Definitions of Online & Hybrid Programs
Following TELIG’s recommendation, online or hybrid programs will be limited to graduate studies. While undergraduate programs may teach online or hybrid courses, no online or hybrid undergraduate programs will be permitted. Online and hybrid programs will be categorized as follows:
- Full Online program: 0% of the units in the program require face-to-face time at LMU. All program components are online.
- Online program: Up to 25% of the units in the program are in courses that require some face-to-face meetings. It is understood that these will include a mix of online and hybrid courses, and no traditional courses.
- Hybrid program: Between 16 and 75% of the units in the program require some face-to-face meetings. It is understood that these will include a mix of online and hybrid courses, with no more than 25% of the units in traditional courses.
Faculty and administrators responsible for programs advertised according to these categories will be responsible for ensuring that sufficient “seats” are provided in the relevant categories of online or hybrid courses to meet the needs of students enrolled in the program. The Registrar will ensure compliance with these guidelines for public advertising of online and hybrid programs.

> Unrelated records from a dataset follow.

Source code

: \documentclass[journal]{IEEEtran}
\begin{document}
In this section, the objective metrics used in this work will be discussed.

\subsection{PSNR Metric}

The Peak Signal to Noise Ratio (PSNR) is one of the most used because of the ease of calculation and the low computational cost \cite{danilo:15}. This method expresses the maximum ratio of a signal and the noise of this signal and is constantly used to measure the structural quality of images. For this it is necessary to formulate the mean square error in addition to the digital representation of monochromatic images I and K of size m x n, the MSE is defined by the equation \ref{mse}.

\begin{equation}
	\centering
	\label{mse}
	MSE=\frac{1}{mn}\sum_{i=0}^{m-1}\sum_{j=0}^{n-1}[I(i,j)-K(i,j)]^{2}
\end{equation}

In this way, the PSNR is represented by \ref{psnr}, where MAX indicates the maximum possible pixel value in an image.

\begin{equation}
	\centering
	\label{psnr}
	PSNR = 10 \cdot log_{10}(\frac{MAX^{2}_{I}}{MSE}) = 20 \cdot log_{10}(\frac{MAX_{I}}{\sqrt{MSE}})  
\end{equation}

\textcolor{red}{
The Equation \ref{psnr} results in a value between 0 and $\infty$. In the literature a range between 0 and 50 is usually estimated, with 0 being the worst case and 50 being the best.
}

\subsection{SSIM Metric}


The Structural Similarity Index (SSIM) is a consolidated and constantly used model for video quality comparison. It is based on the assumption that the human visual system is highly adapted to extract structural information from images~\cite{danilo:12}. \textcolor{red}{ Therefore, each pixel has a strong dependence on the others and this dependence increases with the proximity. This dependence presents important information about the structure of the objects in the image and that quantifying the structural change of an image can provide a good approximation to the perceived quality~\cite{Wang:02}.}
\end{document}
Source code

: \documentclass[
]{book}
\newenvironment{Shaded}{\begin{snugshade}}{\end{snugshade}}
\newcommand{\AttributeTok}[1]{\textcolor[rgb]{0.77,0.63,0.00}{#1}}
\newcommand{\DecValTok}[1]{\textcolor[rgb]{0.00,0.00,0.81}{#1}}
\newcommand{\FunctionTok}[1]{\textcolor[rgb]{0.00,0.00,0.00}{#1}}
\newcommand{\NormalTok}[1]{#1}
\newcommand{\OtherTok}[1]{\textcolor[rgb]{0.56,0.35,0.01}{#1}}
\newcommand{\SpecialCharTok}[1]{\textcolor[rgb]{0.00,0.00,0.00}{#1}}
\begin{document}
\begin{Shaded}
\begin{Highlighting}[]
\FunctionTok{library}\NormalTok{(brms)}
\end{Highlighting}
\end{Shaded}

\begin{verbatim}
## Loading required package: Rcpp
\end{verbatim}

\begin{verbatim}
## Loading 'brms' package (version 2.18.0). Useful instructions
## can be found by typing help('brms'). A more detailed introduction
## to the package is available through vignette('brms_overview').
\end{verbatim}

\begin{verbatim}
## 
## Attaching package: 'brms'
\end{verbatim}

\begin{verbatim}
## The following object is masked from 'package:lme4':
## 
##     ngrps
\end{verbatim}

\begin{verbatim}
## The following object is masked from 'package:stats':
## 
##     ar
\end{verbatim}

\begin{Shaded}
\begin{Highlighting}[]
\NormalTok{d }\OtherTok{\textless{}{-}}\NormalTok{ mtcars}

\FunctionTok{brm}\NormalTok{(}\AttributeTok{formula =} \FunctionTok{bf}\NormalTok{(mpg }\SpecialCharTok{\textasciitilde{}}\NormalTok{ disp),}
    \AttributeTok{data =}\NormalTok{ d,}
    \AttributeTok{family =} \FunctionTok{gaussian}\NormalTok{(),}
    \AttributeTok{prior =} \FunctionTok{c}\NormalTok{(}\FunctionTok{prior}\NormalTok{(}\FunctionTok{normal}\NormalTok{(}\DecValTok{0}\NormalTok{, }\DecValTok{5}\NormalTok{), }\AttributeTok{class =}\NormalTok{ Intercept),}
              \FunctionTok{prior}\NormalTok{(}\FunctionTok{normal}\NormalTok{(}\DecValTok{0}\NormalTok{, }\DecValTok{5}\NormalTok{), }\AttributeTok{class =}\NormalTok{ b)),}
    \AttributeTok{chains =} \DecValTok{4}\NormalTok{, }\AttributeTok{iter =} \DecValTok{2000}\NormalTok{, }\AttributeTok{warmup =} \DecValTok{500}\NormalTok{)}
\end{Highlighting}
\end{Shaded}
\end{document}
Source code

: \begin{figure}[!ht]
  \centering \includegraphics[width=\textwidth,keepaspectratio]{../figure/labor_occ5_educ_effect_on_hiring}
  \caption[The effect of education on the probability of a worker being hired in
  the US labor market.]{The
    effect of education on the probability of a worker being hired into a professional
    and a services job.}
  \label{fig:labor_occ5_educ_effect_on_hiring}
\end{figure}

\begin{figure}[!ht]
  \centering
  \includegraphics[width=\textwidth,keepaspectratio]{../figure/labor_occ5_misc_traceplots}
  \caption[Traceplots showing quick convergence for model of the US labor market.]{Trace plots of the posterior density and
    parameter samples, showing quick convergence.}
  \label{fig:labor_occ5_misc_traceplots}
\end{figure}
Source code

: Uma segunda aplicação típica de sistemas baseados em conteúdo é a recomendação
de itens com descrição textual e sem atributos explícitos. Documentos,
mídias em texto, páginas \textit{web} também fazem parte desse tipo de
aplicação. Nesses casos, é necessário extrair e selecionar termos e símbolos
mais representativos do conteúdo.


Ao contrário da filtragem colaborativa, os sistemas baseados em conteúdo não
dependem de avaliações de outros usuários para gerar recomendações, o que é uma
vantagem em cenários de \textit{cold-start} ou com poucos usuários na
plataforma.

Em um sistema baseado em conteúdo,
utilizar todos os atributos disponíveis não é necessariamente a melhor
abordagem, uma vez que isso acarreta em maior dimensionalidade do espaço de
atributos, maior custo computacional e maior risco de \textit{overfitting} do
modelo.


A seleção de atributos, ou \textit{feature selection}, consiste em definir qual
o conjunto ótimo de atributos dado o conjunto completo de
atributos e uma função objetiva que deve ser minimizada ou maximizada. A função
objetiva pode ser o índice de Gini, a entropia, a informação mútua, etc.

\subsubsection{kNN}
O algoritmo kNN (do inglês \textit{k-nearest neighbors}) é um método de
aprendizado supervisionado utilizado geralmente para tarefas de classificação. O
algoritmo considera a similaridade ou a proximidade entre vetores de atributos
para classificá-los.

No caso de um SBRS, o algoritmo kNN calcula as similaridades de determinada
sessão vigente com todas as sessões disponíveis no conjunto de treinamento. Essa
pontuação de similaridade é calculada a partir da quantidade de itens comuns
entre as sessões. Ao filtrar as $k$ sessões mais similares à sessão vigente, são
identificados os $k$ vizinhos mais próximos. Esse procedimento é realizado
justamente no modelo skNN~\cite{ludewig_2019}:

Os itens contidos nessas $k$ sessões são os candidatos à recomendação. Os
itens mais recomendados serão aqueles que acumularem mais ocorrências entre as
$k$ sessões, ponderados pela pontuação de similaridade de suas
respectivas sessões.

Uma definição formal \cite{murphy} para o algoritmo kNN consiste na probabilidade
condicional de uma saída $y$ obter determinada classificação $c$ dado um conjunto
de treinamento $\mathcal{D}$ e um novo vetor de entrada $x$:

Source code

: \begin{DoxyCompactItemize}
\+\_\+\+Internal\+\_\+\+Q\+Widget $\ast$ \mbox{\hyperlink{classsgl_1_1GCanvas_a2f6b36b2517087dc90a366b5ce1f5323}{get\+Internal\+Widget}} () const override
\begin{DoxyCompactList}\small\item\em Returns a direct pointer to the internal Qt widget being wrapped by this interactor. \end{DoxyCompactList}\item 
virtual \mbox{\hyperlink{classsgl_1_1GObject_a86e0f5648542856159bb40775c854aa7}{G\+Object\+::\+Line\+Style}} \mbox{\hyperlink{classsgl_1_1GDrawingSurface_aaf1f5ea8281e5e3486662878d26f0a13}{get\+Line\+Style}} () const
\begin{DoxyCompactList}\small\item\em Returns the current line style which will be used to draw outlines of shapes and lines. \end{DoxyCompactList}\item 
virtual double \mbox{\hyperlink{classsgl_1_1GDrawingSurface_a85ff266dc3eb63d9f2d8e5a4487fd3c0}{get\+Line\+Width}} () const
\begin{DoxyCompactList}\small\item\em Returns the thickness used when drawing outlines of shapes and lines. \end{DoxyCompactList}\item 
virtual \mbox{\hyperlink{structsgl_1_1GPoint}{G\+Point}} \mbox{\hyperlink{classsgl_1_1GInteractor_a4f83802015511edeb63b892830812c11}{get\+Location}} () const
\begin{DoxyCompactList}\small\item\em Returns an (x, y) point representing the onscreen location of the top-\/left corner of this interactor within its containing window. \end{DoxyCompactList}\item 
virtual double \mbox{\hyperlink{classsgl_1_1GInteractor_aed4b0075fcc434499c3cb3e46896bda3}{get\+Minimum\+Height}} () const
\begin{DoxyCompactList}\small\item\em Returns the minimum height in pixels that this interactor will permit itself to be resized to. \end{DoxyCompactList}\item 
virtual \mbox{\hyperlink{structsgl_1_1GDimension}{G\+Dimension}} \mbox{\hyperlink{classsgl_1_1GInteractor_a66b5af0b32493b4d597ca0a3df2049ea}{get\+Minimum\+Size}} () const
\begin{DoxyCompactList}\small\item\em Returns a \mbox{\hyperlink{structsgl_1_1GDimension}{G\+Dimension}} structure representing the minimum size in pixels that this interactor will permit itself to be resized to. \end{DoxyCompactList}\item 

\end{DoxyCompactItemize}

Approval of Online & Hybrid Programs
A detailed protocol for the review of online and hybrid programs can be found below. This protocol governs both the public advertising of LMU programs as online or hybrid and the conditions under which programs migrating partly or fully online must seek review by the Academic Planning and Review Committee (APRC). While closely related, these two definitions of “online” learning are distinct insofar as the public advertising of programs should accurately reflect the online or hybrid nature of a program, while the trigger for internal review should be sensitive enough to prevent programs from moving substantially online without undergoing any process of review and to limit “online creep” of programs from traditional to electronic formats. This protocol is also designed to ensure that LMU remains compliant with Title IV of the Federal Higher Education Act, which concerns the distance education environment.
- All new online or hybrid programs will be subject to APRC review.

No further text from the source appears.